織田信長はおそらく、日本の戦国時代がいつまでも終わらない本質的な理由について気づいた、歴史上最初の人物である。

戦国時代において、武将の格を決める最も重要な指標は「 石高 」であるが、これは要するに「 保有している耕作地の大きさ 」のことを指す。なぜ「 耕作地の広さが問題になるか 」というと、当時の経済規模は耕作地の面積にほぼ比例したからである。信長は、この点を治世上の問題として考えた。

日本は島国で国土を容易に拡大することができない上、その国土の九割は山岳や丘陵地帯で耕作に適した平地は一割程度しかない。

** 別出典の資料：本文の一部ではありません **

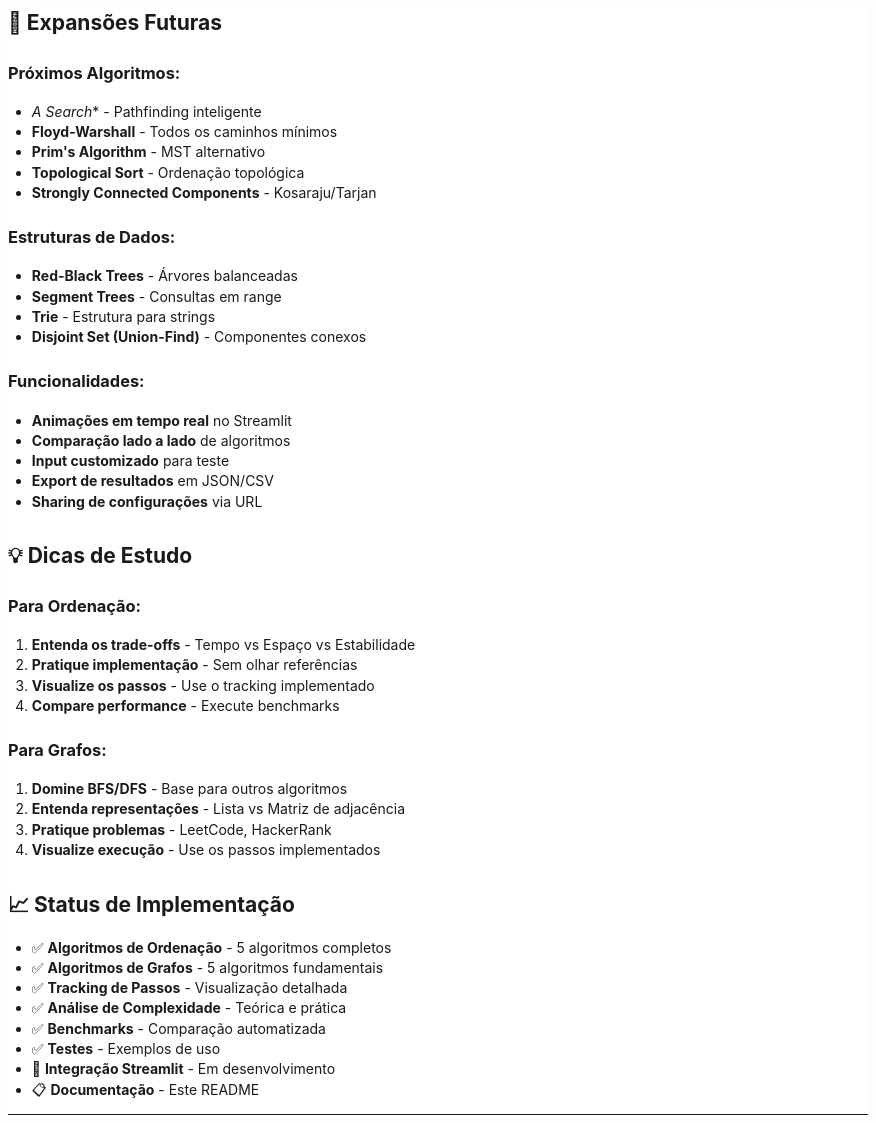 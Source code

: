 ## 🚀 Expansões Futuras

### **Próximos Algoritmos:**
- **A* Search** - Pathfinding inteligente
- **Floyd-Warshall** - Todos os caminhos mínimos
- **Prim's Algorithm** - MST alternativo
- **Topological Sort** - Ordenação topológica
- **Strongly Connected Components** - Kosaraju/Tarjan

### **Estruturas de Dados:**
- **Red-Black Trees** - Árvores balanceadas
- **Segment Trees** - Consultas em range
- **Trie** - Estrutura para strings
- **Disjoint Set (Union-Find)** - Componentes conexos

### **Funcionalidades:**
- **Animações em tempo real** no Streamlit
- **Comparação lado a lado** de algoritmos
- **Input customizado** para teste
- **Export de resultados** em JSON/CSV
- **Sharing de configurações** via URL

## 💡 Dicas de Estudo

### **Para Ordenação:**
1. **Entenda os trade-offs** - Tempo vs Espaço vs Estabilidade
2. **Pratique implementação** - Sem olhar referências
3. **Visualize os passos** - Use o tracking implementado
4. **Compare performance** - Execute benchmarks

### **Para Grafos:**
1. **Domine BFS/DFS** - Base para outros algoritmos
2. **Entenda representações** - Lista vs Matriz de adjacência
3. **Pratique problemas** - LeetCode, HackerRank
4. **Visualize execução** - Use os passos implementados

## 📈 Status de Implementação

- ✅ **Algoritmos de Ordenação** - 5 algoritmos completos
- ✅ **Algoritmos de Grafos** - 5 algoritmos fundamentais  
- ✅ **Tracking de Passos** - Visualização detalhada
- ✅ **Análise de Complexidade** - Teórica e prática
- ✅ **Benchmarks** - Comparação automatizada
- ✅ **Testes** - Exemplos de uso
- 🔄 **Integração Streamlit** - Em desenvolvimento
- 📋 **Documentação** - Este README

---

つまり「 耕作地の広さ 」をめぐって争うと必ず「 誰かが得をすれば、必ず誰かが損をする 」というゼロサムゲームにならざるを得ない。これが、信長だけが気づいた「 戦国時代がいつまでも終わらない本質的な理由 」だった。

信長は「 仮に、自分が天下を統一することになったとしても、この問題から逃れることはできない」ということに気づいていた。自分の部下である武将が勲功をあげたとして、彼に領地を与えようとすれば、それは必ず、他の武将もしくは自分の領地が減ることを意味したからである。このような状況では安定的な統治など望むべくもない。

最終的に、信長はこの問題を極めて鮮やかに解いてしまう。

「 茶道 」によってである。

信長は、自身が茶道を嗜み、茶器などの茶道具を山や城と交換することで、巨大な価値空間を創出することに成功した。
「 一種の貨幣を生み出した 」といっても良いだろう。

信長が率先して名品を求めるのを見た武将は、我も我もと同じような名品を求めることになり、茶器の値段は天文学的な水準にまで跳ね上がり、最終的には茶碗一つが領地や城と取引されるほどの価値を持つまでに至る。

かくして、信長はその狙い通り、土地のゼロサムゲームという有限性に制限されることなく、まるで錬金術のように価値を生み出すことを可能にした。